Task brief: Repeat nothing but the lines below running from the one containing "1. Week object" to the one containing "Feb with 28". Keep both end lines.

[Saved data entries]
● ● ● ● ●

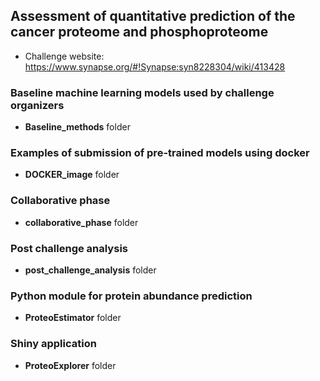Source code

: ## Assessment of quantitative prediction of the cancer proteome and phosphoproteome

 * Challenge website: https://www.synapse.org/#!Synapse:syn8228304/wiki/413428

### Baseline machine learning models used by challenge organizers

 * **Baseline_methods** folder

### Examples of submission of pre-trained models using docker

 * **DOCKER_image** folder

### Collaborative phase
 
 * **collaborative_phase** folder 

### Post challenge analysis

 * **post_challenge_analysis** folder 

### Python module for protein abundance prediction

 * **ProteoEstimator** folder 

### Shiny application

 * **ProteoExplorer** folder 
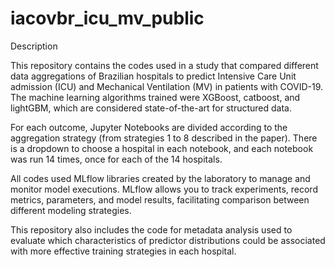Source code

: # iacovbr_icu_mv_public

Description

This repository contains the codes used in a study that compared different data aggregations of Brazilian hospitals to predict Intensive Care Unit admission (ICU) and Mechanical Ventilation (MV) in patients with COVID-19. The machine learning algorithms trained were XGBoost, catboost, and lightGBM, which are considered state-of-the-art for structured data.

For each outcome, Jupyter Notebooks are divided according to the aggregation strategy (from strategies 1 to 8 described in the paper). There is a dropdown to choose a hospital in each notebook, and each notebook was run 14 times, once for each of the 14 hospitals.

All codes used MLflow libraries created by the laboratory to manage and monitor model executions. MLflow allows you to track experiments, record metrics, parameters, and model results, facilitating comparison between different modeling strategies.

This repository also includes the code for metadata analysis used to evaluate which characteristics of predictor distributions could be associated with more effective training strategies in each hospital.
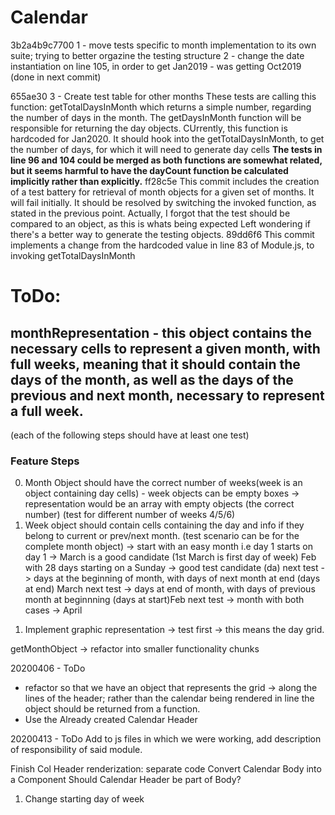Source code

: # Calendar

3b2a4b9c7700
1 - move tests specific to month implementation to its own suite; trying to better orgazine the testing structure
2 - change the date instantiation on line 105, in order to get Jan2019 - was getting Oct2019 (done in next commit)

655ae30
3 - Create test table for other months
These tests are calling this function: getTotalDaysInMonth which returns a simple number, regarding the number of days in the month. The getDaysInMonth function will be responsible for returning the day objects. CUrrently, this function is hardcoded for Jan2020. It should hook into the getTotalDaysInMonth, to get the number of days, for which it will need to generate day cells
**The tests in line 96 and 104 could be merged as both functions are somewhat related, but it seems harmful to have the dayCount function be calculated implicitly rather than explicitly.**
ff28c5e
This commit includes the creation of a test battery for retrieval of month objects for a given set of months. It will fail initially. It should be resolved by switching the invoked function, as stated in the previous point.
Actually, I forgot that the test should be compared to an object, as this is whats being expected
Left wondering if there's a better way to generate the testing objects.
89dd6f6
This commit implements a change from the hardcoded value in line 83 of Module.js, to invoking getTotalDaysInMonth

# ToDo:

## monthRepresentation - this object contains the necessary cells to represent a given month, with full weeks, meaning that it should contain the days of the month, as well as the days of the previous and next month, necessary to represent a full week.

(each of the following steps should have at least one test)

### Feature Steps

0. Month Object should have the correct number of weeks(week is an object containing day cells) - week objects can be empty boxes -> representation would be an array with empty objects (the correct number) (test for different number of weeks 4/5/6)
1. Week object should contain cells containing the day and info if they belong to current or prev/next month. (test scenario can be for the complete month object) -> start with an easy month i.e day 1 starts on day 1 -> March is a good candidate (1st March is first day of week)
   Feb with 28 days starting on a Sunday -> good test candidate (da)
   next test -> days at the beginning of month, with days of next month at end (days at end) March
   next test -> days at end of month, with days of previous month at beginnning (days at start)Feb
   next test -> month with both cases -> April

1) Implement graphic representation -> test first -> this means the day grid.

getMonthObject -> refactor into smaller functionality chunks

20200406 - ToDo

- refactor so that we have an object that represents the grid -> along the lines of the header; rather than the calendar being rendered in line the object should be returned from a function.
- Use the Already created Calendar Header

20200413 - ToDo
Add to js files in which we were working, add description of responsibility of said module.

Finish Col Header renderization: separate code
Convert Calendar Body into a Component
Should Calendar Header be part of Body?

1. Change starting day of week

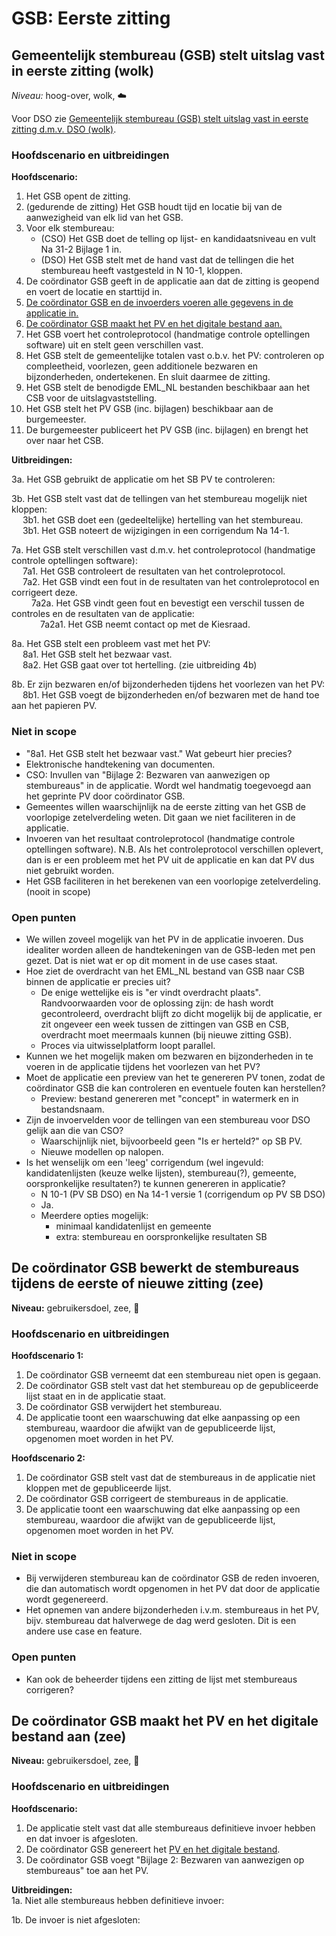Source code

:# GSB: Eerste zitting

## Gemeentelijk stembureau (GSB) stelt uitslag vast in eerste zitting (wolk)

_Niveau:_ hoog-over, wolk, ☁️

Voor DSO zie [Gemeentelijk stembureau (GSB) stelt uitslag vast in eerste zitting d.m.v. DSO (wolk)](#gemeentelijk-stembureau-gsb-stelt-uitslag-vast-in-eerste-zitting-dmv-dso-wolk).

### Hoofdscenario en uitbreidingen

__Hoofdscenario:__  
1. Het GSB opent de zitting.
2. (gedurende de zitting) Het GSB houdt tijd en locatie bij van de aanwezigheid van elk lid van het GSB.
3. Voor elk stembureau:
    - (CSO) Het GSB doet de telling op lijst- en kandidaatsniveau en vult Na 31-2 Bijlage 1 in.
    - (DSO) Het GSB stelt met de hand vast dat de tellingen die het stembureau heeft vastgesteld in N 10-1, kloppen.
4. De coördinator GSB geeft in de applicatie aan dat de zitting is geopend en voert de locatie en starttijd in.
5. [De coördinator GSB en de invoerders voeren alle gegevens in de applicatie in.](./gsb-invoer-eerste-zitting.md#de-coördinator-gsb-en-de-invoerders-voeren-alle-gegevens-in-de-applicatie-in-vlieger)
6. [De coördinator GSB maakt het PV en het digitale bestand aan.](#de-coördinator-gsb-maakt-het-pv-en-het-digitale-bestand-aan-zee)
7. Het GSB voert het controleprotocol (handmatige controle optellingen software) uit en stelt geen verschillen vast.
8. Het GSB stelt de gemeentelijke totalen vast o.b.v. het PV: controleren op compleetheid, voorlezen, geen additionele bezwaren en bijzonderheden, ondertekenen. En sluit daarmee de zitting.
9. Het GSB stelt de benodigde EML_NL bestanden beschikbaar aan het CSB voor de uitslagvaststelling.
10. Het GSB stelt het PV GSB (inc. bijlagen) beschikbaar aan de burgemeester.
11. De burgemeester publiceert het PV GSB (inc. bijlagen) en brengt het over naar het CSB.

__Uitbreidingen:__  

3a. Het GSB gebruikt de applicatie om het SB PV te controleren:

3b. Het GSB stelt vast dat de tellingen van het stembureau mogelijk niet kloppen:  
&emsp; 3b1. het GSB doet een (gedeeltelijke) hertelling van het stembureau.  
&emsp; 3b1. Het GSB noteert de wijzigingen in een corrigendum Na 14-1.

7a. Het GSB stelt verschillen vast d.m.v. het controleprotocol (handmatige controle optellingen software):  
&emsp; 7a1. Het GSB controleert de resultaten van het controleprotocol.  
&emsp; 7a2. Het GSB vindt een fout in de resultaten van het controleprotocol en corrigeert deze.  
&emsp;&emsp; 7a2a. Het GSB vindt geen fout en bevestigt een verschil tussen de controles en de resultaten van de applicatie:  
&emsp;&emsp;&emsp; 7a2a1. Het GSB neemt contact op met de Kiesraad.  

8a. Het GSB stelt een probleem vast met het PV:  
&emsp; 8a1. Het GSB stelt het bezwaar vast.  
&emsp; 8a2. Het GSB gaat over tot hertelling. (zie uitbreiding 4b)

8b. Er zijn bezwaren en/of bijzonderheden tijdens het voorlezen van het PV:  
&emsp; 8b1. Het GSB voegt de bijzonderheden en/of bezwaren met de hand toe aan het papieren PV.


### Niet in scope

- "8a1. Het GSB stelt het bezwaar vast." Wat gebeurt hier precies?
- Elektronische handtekening van documenten.
- CSO: Invullen van "Bijlage 2: Bezwaren van aanwezigen op stembureaus" in de applicatie. Wordt wel handmatig toegevoegd aan het geprinte PV door coördinator GSB.
- Gemeentes willen waarschijnlijk na de eerste zitting van het GSB de voorlopige zetelverdeling weten. Dit gaan we niet faciliteren in de applicatie.
- Invoeren van het resultaat controleprotocol (handmatige controle optellingen software). N.B. Als het controleprotocol verschillen oplevert, dan is er een probleem met het PV uit de applicatie en kan dat PV dus niet gebruikt worden.
- Het GSB faciliteren in het berekenen van een voorlopige zetelverdeling. (nooit in scope)


### Open punten

- We willen zoveel mogelijk van het PV in de applicatie invoeren. Dus idealiter worden alleen de handtekeningen van de GSB-leden met pen gezet. Dat is niet wat er op dit moment in de use cases staat.
- Hoe ziet de overdracht van het EML_NL bestand van GSB naar CSB binnen de applicatie er precies uit?
  - De enige wettelijke eis is "er vindt overdracht plaats". Randvoorwaarden voor de oplossing zijn: de hash wordt gecontroleerd, overdracht blijft zo dicht mogelijk bij de applicatie, er zit ongeveer een week tussen de zittingen van GSB en CSB, overdracht moet meermaals kunnen (bij nieuwe zitting GSB).
  - Proces via uitwisselplatform loopt parallel.
- Kunnen we het mogelijk maken om bezwaren en bijzonderheden in te voeren in de applicatie tijdens het voorlezen van het PV?
- Moet de applicatie een preview van het te genereren PV tonen, zodat de coördinator GSB die kan controleren en eventuele fouten kan herstellen?
  - Preview: bestand genereren met "concept" in watermerk en in bestandsnaam.
- Zijn de invoervelden voor de tellingen van een stembureau voor DSO gelijk aan die van CSO?
  - Waarschijnlijk niet, bijvoorbeeld geen "Is er herteld?" op SB PV.
  - Nieuwe modellen op nalopen.
- Is het wenselijk om een 'leeg' corrigendum (wel ingevuld: kandidatenlijsten (keuze welke lijsten), stembureau(?), gemeente, oorspronkelijke resultaten?) te kunnen genereren in applicatie?
  - N 10-1 (PV SB DSO) en Na 14-1 versie 1 (corrigendum op PV SB DSO)
  - Ja.
  - Meerdere opties mogelijk:
    - minimaal kandidatenlijst en gemeente
    - extra: stembureau en oorspronkelijke resultaten SB


## De coördinator GSB bewerkt de stembureaus tijdens de eerste of nieuwe zitting (zee)

__Niveau:__ gebruikersdoel, zee, 🌊

### Hoofdscenario en uitbreidingen

__Hoofdscenario 1:__

1. De coördinator GSB verneemt dat een stembureau niet open is gegaan.
2. De coördinator GSB stelt vast dat het stembureau op de gepubliceerde lijst staat en in de applicatie staat.
3. De coördinator GSB verwijdert het stembureau.
4. De applicatie toont een waarschuwing dat elke aanpassing op een stembureau, waardoor die afwijkt van de gepubliceerde lijst, opgenomen moet worden in het PV.

__Hoofdscenario 2:__

1. De coördinator GSB stelt vast dat de stembureaus in de applicatie niet kloppen met de gepubliceerde lijst.
2. De coördinator GSB corrigeert de stembureaus in de applicatie.
3. De applicatie toont een waarschuwing dat elke aanpassing op een stembureau, waardoor die afwijkt van de gepubliceerde lijst, opgenomen moet worden in het PV.

### Niet in scope

- Bij verwijderen stembureau kan de coördinator GSB de reden invoeren, die dan automatisch wordt opgenomen in het PV dat door de applicatie wordt gegenereerd.
- Het opnemen van andere bijzonderheden i.v.m. stembureaus in het PV, bijv. stembureau dat halverwege de dag werd gesloten. Dit is een andere use case en feature.

### Open punten

- Kan ook de beheerder tijdens een zitting de lijst met stembureaus corrigeren?


## De coördinator GSB maakt het PV en het digitale bestand aan (zee)

__Niveau:__ gebruikersdoel, zee, 🌊

### Hoofdscenario en uitbreidingen

__Hoofdscenario:__  
1. De applicatie stelt vast dat alle stembureaus definitieve invoer hebben en dat invoer is afgesloten.
2. De coördinator GSB genereert het [PV en het digitale bestand](./input-output-bestanden.md#gsb).
3. De coördinator GSB voegt "Bijlage 2: Bezwaren van aanwezigen op stembureaus" toe aan het PV.

__Uitbreidingen:__  
1a. Niet alle stembureaus hebben definitieve invoer:  

1b. De invoer is niet afgesloten:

● ● ● ● ●

Your response:
1. Week object should contain cells containing the day and info if they belong to current or prev/next month. (test scenario can be for the complete month object) -> start with an easy month i.e day 1 starts on day 1 -> March is a good candidate (1st March is first day of week)
   Feb with 28 days starting on a Sunday -> good test candidate (da)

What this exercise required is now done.